WHAT YOU WILL DO
Lines with the word "observables" in them must be copied from the records below.

(Records contained in a dataset)
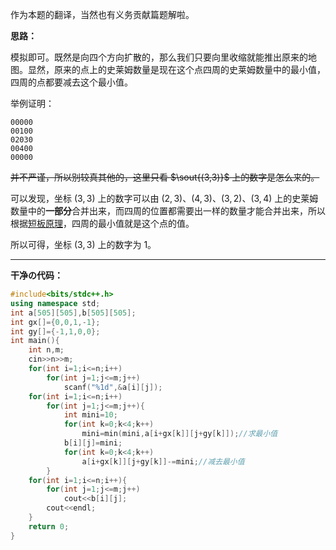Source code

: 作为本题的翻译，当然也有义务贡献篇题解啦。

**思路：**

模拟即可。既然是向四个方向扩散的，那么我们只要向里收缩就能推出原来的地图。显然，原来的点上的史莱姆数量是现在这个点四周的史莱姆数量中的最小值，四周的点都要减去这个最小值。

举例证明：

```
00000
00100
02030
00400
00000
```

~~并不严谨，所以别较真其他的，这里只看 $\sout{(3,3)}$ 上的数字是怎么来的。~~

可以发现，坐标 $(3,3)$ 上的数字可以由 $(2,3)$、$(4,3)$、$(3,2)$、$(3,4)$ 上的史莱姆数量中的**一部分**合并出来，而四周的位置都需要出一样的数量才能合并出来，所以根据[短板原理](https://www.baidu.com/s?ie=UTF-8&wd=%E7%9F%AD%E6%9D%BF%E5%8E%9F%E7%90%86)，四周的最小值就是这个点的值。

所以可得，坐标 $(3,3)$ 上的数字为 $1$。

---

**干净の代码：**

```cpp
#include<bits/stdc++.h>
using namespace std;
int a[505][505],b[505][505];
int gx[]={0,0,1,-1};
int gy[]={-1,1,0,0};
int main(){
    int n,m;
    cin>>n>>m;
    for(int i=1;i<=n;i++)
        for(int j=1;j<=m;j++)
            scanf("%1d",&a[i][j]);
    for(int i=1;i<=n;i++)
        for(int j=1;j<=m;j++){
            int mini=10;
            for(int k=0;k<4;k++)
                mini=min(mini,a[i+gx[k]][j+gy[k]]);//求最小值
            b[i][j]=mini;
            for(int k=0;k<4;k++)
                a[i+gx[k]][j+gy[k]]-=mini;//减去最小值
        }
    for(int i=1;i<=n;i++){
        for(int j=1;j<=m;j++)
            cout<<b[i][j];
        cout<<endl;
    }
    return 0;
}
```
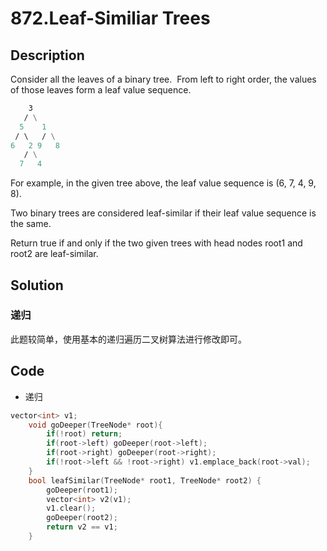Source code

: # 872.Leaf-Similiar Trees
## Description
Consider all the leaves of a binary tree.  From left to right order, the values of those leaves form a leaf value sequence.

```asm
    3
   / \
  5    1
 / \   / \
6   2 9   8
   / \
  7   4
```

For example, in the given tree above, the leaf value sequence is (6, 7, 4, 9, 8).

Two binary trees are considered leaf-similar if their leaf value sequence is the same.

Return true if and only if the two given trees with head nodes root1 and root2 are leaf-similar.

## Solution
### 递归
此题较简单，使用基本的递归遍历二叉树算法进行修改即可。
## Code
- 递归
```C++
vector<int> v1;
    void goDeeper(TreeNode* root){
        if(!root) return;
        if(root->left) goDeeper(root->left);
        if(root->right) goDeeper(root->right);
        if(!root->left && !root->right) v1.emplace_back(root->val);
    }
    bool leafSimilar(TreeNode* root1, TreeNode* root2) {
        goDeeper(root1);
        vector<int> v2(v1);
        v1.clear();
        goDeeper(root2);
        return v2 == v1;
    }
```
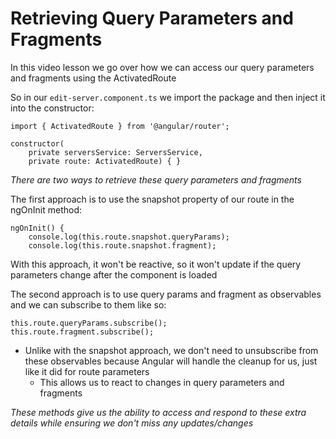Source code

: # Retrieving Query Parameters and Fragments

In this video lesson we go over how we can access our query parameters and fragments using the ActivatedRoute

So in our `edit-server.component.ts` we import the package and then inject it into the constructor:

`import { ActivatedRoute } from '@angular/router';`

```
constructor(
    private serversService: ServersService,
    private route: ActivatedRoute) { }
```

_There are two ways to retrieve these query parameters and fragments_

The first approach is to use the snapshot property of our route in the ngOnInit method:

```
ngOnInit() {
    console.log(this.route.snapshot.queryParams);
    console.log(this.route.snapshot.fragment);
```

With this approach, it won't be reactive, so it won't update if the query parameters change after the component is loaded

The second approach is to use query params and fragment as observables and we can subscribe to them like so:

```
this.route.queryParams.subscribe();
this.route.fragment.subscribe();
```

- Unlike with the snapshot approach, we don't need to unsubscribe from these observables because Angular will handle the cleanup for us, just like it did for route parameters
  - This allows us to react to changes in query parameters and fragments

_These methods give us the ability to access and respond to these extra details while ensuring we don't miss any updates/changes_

OUTPUT BELOW
The second approach is to use query params and fragment as observables and we can subscribe to them like so:
- Unlike with the snapshot approach, we don't need to unsubscribe from these observables because Angular will handle the cleanup for us, just like it did for route parameters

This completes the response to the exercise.